* _Directions for this task_: Search the lines of the records for the word "restrict", and copy every line that has it.

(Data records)
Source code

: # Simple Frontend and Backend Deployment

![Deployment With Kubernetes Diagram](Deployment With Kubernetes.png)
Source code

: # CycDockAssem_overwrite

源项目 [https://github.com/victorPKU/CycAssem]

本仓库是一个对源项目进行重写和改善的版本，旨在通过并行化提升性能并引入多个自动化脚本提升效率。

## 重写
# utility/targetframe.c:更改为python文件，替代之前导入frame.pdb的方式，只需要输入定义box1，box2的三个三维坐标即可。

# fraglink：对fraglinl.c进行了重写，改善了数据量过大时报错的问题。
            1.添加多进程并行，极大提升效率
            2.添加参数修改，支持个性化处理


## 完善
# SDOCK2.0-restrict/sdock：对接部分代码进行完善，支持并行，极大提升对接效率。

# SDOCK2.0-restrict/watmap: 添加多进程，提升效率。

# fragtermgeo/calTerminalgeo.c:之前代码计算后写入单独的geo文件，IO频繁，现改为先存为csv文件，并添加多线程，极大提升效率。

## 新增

* * *

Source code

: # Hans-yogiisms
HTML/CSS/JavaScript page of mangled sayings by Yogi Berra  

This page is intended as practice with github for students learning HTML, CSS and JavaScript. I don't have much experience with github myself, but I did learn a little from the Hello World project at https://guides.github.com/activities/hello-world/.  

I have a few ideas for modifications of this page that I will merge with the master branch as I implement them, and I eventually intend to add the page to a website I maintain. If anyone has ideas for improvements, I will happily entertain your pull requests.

* _Exercise solution_:
# SDOCK2.0-restrict/sdock：对接部分代码进行完善，支持并行，极大提升对接效率。
# SDOCK2.0-restrict/watmap: 添加多进程，提升效率。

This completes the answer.